Christian school renews effort to expand religious freedom over employment
(SCOTUSBlog) – Nearly three years ago, the Supreme Court extended a First Amendment protection known as the “ministerial exception,” a court-created doctrine that bars courts from…
(SCOTUSBlog) – Nearly three years ago, the Supreme Court extended a First Amendment protection known as the “ministerial exception,” a court-created doctrine that bars courts from reviewing employment decisions by religious employers about their ministers.
Last year, four justices issued a statement regarding the denial of a petition that sought to further expand the types of workers who qualify as a minister covered by the exception. Writing for the group, Justice Samuel Alito indicated that although the case was not a suitable candidate for Supreme Court review at that point, the Christian college that filed the petition could return to the court down the road.
That dispute settled in December. But with four justices — the number it takes to grant a petition — signaling their interest in expanding the independence of religious institutions to make employment decisions, it was only a matter of time before another case came to the court. This week, we highlight cert petitions that ask the court to consider, among other things, at what stage of litigation the ministerial exception should come into play.

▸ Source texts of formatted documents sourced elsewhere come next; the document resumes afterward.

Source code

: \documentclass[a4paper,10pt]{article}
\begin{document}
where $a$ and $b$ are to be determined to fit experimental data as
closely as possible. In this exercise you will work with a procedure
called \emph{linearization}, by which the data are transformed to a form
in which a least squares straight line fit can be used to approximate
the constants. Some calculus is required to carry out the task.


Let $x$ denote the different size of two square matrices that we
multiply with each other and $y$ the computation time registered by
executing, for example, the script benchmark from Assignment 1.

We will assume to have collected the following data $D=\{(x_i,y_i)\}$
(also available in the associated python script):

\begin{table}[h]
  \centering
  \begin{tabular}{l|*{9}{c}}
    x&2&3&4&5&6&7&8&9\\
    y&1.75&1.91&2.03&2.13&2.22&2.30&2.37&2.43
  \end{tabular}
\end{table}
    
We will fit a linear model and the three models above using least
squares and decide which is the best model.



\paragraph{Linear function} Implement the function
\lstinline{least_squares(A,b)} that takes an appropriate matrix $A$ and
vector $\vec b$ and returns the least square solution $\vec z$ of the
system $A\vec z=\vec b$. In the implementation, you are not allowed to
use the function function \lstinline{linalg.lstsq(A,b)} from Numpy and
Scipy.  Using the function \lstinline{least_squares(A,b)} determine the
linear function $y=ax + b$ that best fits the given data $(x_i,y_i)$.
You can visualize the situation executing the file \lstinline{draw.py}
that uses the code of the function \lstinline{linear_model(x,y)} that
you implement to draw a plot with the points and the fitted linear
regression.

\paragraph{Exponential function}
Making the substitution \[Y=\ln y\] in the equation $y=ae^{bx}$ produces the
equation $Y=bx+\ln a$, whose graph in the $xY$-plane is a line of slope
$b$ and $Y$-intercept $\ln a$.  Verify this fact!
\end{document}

Gregory Tucker was a science teacher at Faith Christian Academy, a religious school operated by the nondenominational Faith Bible Chapel in Arvada, Colorado. Tucker later took on an additional position at the school known by two names: Director of Student Life and Chaplain. Three years into this role, he began planning Faith Christian’s weekly chapel meetings.
In January 2018, Tucker held one of these meetings on the issue of race and faith. Initially supported by the school, Tucker’s discussion drew heated criticism from parents for covering topics that included white privilege and systemic bias against people of color. Things devolved quickly from there. Explaining that it disagreed with Tucker’s reading of scripture, Faith Christian took away his supervision of weekly chapel meetings. Tucker resisted, and the school demoted him to his teaching duties only. By the end of February, it had fired him outright.
Tucker sued Faith Christian for wrongful termination and argued that the decision to fire him violated Title VII of the Civil Rights Act because he had opposed alleged race discrimination at the school. The school asked for the case to be dismissed under the ministerial exception.
Both a federal district court and the U.S. Court of Appeals for the 10th Circuit refused to quash Tucker’s lawsuit. Whether Tucker served as a minister is a difficult question for a jury to answer, the 10th Circuit explained. Although the ministerial exception might ultimately shield Faith Christian from liability, the court ruled, it does not protect the school against having to litigate Tucker’s lawsuit at all.
In Faith Bible Chapel International v. Tucker, the school asks the justices to step in. Faith Christian argues that the question whether Tucker is a “minister” and the decision to fire him are matters of internal church doctrine, and that subjecting it to a long and costly trial would violate the purpose of the First Amendment’s protections for religious employers. In the case denied last February, four justices concluded that the ministerial-exception determination wasn’t yet ready for review. Here, the school contends, the timing issue itself is the question.
The group representing Faith Christian filed another petition, Synod of Bishops of the Russian Orthodox Church Outside of Russia v. Belya, raising similar issues. In that case, the question is whether a church can invoke the First Amendment to avoid a defamation suit from a former priest suspended in light of allegations that he forged documents to be appointed as a bishop.